Unzip folder from github repo, read data file into R, subset complete cases, & load needed packages.
unzip("activity.zip")
data <- read.csv("activity.csv")
library(plyr)
library(xtable)
library(lattice)
complete_data <- data[which(data$steps!="NA"),]
What is mean total number of steps taken per day (complete cases only)?
steps_day <- ddply(complete_data,.(date),summarise,steps=sum(steps),drop=TRUE)
hist(steps_day$steps,xlab="Steps",ylab="Number of Days",main="Steps per Day",col="green")
daily_mean <- as.numeric(format(mean(steps_day$steps),scientific=FALSE))
daily_median <- as.numeric(median(steps_day$steps))
Summary Stats for Steps per Day:
What is the average daily pattern?
steps_interval <- ddply(complete_data,.(interval), summarise, steps=mean(steps))
plot(1:288,steps_interval$steps,type="l",xlab="5-minute interval",ylab="Average Steps Taken",main="Average Daily Activity Pattern",col="blue")
colnames(steps_interval)[2] <- "interval_mean"
max_steps <- round(max(steps_interval$interval_mean))
max_interval <- as.numeric(which.max(steps_interval$interval))
Interval 288 represents the highest 5-minute interval in terms of average steps taken per day, with an average of 206 steps taken during this interval across all days.
Imputing missing values
num_na <- sum(is.na(data$steps)=="TRUE")
There are 2304 rows with “NA” values in the original dataset.
Next, create a new dataset by replacing each “NA” value with the mean steps for that interval.
data_replace <- arrange(join(data, steps_interval), interval)
## Joining by: interval
data_replace$steps[is.na(data_replace$steps)] <- data_replace$interval_mean[is.na(data_replace$steps)]
data_replace <- data_replace[,1:3]
data_replace$steps <- round(data_replace$steps,2)
data_replace$date <- as.POSIXct(data_replace$date)
data_replace <- data_replace[order(data_replace$date,data_replace$interval),]
rownames(data_replace) <- NULL
Create a histogram of total number of steps taken each day and calculate and report the mean and median total number of steps taken per day.
Do these values differ from the estimates from the first part of the assignment?
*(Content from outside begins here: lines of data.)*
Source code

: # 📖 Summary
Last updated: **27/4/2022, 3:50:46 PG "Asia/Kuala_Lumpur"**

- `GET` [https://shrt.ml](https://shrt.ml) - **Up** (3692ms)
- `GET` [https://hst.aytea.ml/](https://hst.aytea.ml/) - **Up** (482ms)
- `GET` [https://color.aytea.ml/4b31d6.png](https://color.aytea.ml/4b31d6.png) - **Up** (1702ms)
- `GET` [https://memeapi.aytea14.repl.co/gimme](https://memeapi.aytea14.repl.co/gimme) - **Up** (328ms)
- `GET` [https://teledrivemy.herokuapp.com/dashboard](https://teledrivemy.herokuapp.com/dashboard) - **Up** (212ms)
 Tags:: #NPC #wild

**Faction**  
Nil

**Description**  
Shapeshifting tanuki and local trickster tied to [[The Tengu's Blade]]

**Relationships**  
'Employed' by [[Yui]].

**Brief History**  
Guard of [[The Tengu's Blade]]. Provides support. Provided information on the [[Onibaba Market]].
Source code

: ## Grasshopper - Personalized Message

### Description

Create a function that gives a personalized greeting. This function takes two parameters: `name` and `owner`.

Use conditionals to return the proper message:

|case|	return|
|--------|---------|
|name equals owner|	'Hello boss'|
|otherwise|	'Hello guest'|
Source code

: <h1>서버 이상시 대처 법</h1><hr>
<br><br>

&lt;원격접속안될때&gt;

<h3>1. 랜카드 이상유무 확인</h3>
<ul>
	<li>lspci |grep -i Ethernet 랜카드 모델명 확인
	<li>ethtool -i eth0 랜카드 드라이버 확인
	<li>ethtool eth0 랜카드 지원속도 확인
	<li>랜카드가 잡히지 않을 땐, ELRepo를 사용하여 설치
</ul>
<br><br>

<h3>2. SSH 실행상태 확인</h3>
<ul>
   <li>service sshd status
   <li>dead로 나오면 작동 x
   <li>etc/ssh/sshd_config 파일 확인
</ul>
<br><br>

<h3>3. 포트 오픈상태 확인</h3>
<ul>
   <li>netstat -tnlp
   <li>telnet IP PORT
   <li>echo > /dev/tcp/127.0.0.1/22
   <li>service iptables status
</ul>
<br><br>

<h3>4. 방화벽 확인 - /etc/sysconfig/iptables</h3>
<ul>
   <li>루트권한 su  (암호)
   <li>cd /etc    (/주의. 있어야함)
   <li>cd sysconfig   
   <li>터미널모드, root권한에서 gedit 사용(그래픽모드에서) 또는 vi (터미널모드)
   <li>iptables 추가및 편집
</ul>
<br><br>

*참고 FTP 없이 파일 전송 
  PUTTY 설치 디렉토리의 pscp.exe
What is the impact of imputing missing data on the estimates of the total daily number of steps?
replace_steps_day <- ddply(data_replace,.(date),summarise,steps=sum(steps),drop=TRUE)
hist(replace_steps_day$steps,xlab="Steps",ylab="Number of Days",main="Steps per Day",col="green")
replace_daily_mean <- as.numeric(format(mean(replace_steps_day$steps),scientific=FALSE))
replace_daily_median <- as.numeric(median(replace_steps_day$steps))
Below is a table comparing the mean and median steps per day for the original dataset compared to the same statistics for the dataset with “NA” values replaced by the mean steps taken for that given interval. Although the values differ slightly, our data replacement strategy did not have a large impact on the mean and median.
stat_table <- matrix(c(daily_mean,replace_daily_mean,daily_median,replace_daily_median),ncol=2)
rownames(stat_table) <- c("original data", "imputed data")
colnames(stat_table) <- c("mean", "median")
stat_table <- xtable(stat_table)
print(stat_table, type="html")
| mean | median | |
|---|---|---|
| original data | 10766.19 | 10765.00 |
| imputed data | 10766.18 | 10766.13 |
Are there differences in activity patterns between weekdays and weekends?
weekdays <- weekdays(data_replace$date)
weekday_data <- transform(data_replace, day=weekdays)
weekday_data$wk <- ifelse(weekday_data$day %in% c("Saturday", "Sunday"),"weekend", "weekday")
interval_average_wk <- ddply(weekday_data, .(interval, wk), summarise, steps=mean(steps))
xyplot(steps ~ interval | wk, data = interval_average_wk, layout = c(1, 2), type="l")
As seen in the plot above, there are differences in activity patterns between weekdays and weekends. There seems to be move overall activity on the weekends, and it also looks like people sleep in a bit later and stay awake later on the weekends!